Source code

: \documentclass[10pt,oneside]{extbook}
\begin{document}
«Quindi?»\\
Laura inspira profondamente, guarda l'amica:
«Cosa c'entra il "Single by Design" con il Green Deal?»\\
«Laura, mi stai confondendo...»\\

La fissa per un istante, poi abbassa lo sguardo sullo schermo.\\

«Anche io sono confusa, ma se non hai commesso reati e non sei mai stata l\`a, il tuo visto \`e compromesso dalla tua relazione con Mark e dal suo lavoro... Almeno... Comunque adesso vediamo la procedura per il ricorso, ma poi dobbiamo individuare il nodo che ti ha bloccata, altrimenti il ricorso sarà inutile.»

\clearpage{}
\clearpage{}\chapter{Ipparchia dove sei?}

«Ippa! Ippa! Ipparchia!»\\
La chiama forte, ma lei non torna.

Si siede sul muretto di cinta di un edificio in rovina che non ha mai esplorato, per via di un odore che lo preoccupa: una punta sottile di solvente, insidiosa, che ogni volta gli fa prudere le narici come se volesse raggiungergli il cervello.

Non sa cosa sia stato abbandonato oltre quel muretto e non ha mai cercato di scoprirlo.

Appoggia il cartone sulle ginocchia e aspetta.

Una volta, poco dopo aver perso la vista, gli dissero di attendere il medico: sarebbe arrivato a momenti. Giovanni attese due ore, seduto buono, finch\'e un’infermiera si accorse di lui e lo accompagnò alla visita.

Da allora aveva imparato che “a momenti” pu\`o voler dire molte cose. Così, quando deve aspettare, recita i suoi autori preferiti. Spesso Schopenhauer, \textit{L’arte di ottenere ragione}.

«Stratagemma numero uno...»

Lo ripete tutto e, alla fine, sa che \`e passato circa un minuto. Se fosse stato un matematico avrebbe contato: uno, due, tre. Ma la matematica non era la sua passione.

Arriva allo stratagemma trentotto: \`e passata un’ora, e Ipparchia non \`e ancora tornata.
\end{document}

> _What this task involves_
With the line containing "Non sa cosa" as the last one, please set down exactly the lines of the records above from their very first line, and nothing more.

> _Exercise output_
Source code

: \documentclass[10pt,oneside]{extbook}
\begin{document}
«Quindi?»\\
Laura inspira profondamente, guarda l'amica:
«Cosa c'entra il "Single by Design" con il Green Deal?»\\
«Laura, mi stai confondendo...»\\

La fissa per un istante, poi abbassa lo sguardo sullo schermo.\\

«Anche io sono confusa, ma se non hai commesso reati e non sei mai stata l\`a, il tuo visto \`e compromesso dalla tua relazione con Mark e dal suo lavoro... Almeno... Comunque adesso vediamo la procedura per il ricorso, ma poi dobbiamo individuare il nodo che ti ha bloccata, altrimenti il ricorso sarà inutile.»

\clearpage{}
\clearpage{}\chapter{Ipparchia dove sei?}

«Ippa! Ippa! Ipparchia!»\\
La chiama forte, ma lei non torna.

Si siede sul muretto di cinta di un edificio in rovina che non ha mai esplorato, per via di un odore che lo preoccupa: una punta sottile di solvente, insidiosa, che ogni volta gli fa prudere le narici come se volesse raggiungergli il cervello.

Non sa cosa sia stato abbandonato oltre quel muretto e non ha mai cercato di scoprirlo.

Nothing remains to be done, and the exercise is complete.